#### Work task
Go to the line containing "knowledge sharing and" in the records below and retype from there through the final line, exactly.

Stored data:
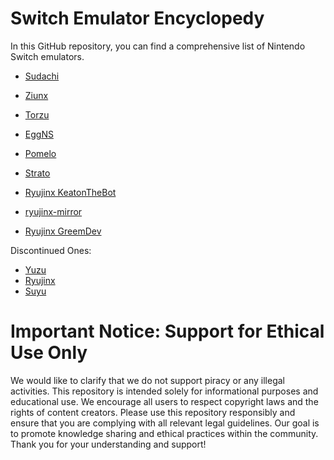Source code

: # Switch Emulator Encyclopedy
In this GitHub repository, you can find a comprehensive list of 
Nintendo Switch emulators.

 
* [Sudachi](https://sudachi-emu.com/download/)
* [Ziunx](https://ziunx-emu.org/)
* [Torzu](https://notabug.org/litucks/torzu)
* [EggNS](https://play.google.com/store/apps/details?id=com.xiaoji.gamesirnsemulator.x.google&hl=en_US)
* [Pomelo](https://github.com/Pomelo-Emu/Pomelo)
* [Strato](https://strato-emu.github.io/)

* [Ryujinx KeatonTheBot](https://github.com/KeatonTheBot/Ryujinx)
* [ryujinx-mirror](https://github.com/ryujinx-mirror)
* [Ryujinx GreemDev](https://github.com/GreemDev/Ryujinx)

Discontinued Ones: 

* [Yuzu](https://github.com/yuzu-emu)
* [Ryujinx](https://ryujinx.org/)
* [Suyu](https://suyu.dev/)

# Important Notice: Support for Ethical Use Only

We would like to clarify that we do not support piracy or any 
illegal activities. This repository is intended solely for informational
 purposes and educational use. We encourage all users to respect 
copyright laws and the rights of content creators.
Please use this repository responsibly and ensure that you are 
complying with all relevant legal guidelines. Our goal is to promote 
knowledge sharing and ethical practices within the community.
Thank you for your understanding and support!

#### Result of this task
knowledge sharing and ethical practices within the community.
Thank you for your understanding and support!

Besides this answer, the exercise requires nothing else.